REQUIRED ACTION: Return exactly the lines below, starting with the one that has "radians to degrees" and going on through the one that has "if (*angle_degrees <".

INPUT MATERIAL:
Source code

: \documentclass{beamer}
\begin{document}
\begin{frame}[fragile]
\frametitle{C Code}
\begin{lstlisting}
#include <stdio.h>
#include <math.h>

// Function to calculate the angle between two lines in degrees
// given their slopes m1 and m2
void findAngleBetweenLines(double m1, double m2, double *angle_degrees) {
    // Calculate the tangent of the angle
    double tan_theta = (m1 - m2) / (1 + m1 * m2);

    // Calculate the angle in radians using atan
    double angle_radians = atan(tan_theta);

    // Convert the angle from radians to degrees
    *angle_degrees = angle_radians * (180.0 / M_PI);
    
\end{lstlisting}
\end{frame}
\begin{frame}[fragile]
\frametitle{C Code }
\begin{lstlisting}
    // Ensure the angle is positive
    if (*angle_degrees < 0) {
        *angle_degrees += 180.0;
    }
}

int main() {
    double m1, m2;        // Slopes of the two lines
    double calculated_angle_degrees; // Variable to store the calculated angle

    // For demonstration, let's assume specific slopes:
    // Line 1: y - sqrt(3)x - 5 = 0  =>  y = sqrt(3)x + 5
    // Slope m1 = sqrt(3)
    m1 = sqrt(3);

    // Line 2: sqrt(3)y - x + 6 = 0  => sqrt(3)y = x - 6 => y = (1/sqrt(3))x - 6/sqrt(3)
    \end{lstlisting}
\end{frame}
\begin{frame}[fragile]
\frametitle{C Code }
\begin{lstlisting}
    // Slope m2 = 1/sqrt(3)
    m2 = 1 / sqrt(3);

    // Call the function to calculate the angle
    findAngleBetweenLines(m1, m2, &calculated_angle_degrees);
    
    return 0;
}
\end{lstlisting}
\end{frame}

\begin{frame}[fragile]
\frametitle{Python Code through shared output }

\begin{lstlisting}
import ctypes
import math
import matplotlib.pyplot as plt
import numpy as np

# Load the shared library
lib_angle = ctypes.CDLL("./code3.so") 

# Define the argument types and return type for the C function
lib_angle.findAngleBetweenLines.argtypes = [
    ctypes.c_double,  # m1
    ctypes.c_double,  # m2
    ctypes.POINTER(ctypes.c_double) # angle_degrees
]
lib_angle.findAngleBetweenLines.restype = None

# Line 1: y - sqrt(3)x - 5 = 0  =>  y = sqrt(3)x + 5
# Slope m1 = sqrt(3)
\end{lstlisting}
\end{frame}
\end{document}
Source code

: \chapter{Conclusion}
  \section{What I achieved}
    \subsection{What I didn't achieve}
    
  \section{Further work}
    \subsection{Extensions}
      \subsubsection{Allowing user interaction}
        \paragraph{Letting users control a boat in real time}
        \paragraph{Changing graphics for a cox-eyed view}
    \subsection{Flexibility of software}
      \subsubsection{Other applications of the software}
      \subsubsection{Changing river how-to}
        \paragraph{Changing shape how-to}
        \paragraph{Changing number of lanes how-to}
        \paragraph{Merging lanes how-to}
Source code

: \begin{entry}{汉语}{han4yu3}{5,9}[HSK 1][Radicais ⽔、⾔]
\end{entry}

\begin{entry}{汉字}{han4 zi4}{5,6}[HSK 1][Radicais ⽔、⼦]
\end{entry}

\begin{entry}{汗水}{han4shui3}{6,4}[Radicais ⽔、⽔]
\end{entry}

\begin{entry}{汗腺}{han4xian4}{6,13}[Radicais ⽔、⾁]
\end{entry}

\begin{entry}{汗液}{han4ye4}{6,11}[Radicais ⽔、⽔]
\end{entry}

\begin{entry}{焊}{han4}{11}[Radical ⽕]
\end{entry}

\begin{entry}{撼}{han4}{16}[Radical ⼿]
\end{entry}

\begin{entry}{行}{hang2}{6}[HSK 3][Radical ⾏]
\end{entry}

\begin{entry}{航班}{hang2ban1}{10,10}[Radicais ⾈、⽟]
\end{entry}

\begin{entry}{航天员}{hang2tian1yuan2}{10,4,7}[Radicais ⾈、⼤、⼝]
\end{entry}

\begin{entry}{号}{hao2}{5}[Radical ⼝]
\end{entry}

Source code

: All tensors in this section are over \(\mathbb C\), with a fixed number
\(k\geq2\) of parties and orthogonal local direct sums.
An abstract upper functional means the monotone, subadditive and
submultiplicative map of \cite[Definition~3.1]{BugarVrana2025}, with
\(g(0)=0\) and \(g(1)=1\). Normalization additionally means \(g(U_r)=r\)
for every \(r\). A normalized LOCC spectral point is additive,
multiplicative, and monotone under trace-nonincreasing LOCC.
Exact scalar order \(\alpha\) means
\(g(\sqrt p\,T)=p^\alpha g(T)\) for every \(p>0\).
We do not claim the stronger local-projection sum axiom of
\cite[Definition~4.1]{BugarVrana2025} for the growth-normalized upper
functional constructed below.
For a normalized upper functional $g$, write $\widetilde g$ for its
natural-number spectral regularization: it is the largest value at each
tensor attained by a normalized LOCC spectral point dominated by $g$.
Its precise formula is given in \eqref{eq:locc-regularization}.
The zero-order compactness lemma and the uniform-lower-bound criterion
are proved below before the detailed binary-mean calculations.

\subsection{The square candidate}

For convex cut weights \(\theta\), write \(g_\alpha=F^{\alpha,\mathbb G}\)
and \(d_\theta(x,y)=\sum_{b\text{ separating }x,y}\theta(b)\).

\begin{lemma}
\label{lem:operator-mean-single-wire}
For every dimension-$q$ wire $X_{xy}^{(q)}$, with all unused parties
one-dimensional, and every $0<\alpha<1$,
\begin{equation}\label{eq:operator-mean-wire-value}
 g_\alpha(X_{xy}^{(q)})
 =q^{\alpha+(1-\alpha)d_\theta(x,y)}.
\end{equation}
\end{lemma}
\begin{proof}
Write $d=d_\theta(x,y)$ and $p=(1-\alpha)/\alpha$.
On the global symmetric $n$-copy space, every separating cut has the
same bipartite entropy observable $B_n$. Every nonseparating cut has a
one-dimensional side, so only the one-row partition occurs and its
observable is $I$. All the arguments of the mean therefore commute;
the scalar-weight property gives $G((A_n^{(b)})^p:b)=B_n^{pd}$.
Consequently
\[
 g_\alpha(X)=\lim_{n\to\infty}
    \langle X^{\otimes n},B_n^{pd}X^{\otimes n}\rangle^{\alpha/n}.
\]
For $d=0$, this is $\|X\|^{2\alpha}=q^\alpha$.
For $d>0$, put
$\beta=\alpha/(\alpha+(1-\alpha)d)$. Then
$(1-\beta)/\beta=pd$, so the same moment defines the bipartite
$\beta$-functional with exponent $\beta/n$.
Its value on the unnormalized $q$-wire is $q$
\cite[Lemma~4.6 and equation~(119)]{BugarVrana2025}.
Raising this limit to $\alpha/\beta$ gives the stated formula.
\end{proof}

FINISHED TASK:
    // Convert the angle from radians to degrees
    *angle_degrees = angle_radians * (180.0 / M_PI);
    
\end{lstlisting}
\end{frame}
\begin{frame}[fragile]
\frametitle{C Code }
\begin{lstlisting}
    // Ensure the angle is positive
    if (*angle_degrees < 0) {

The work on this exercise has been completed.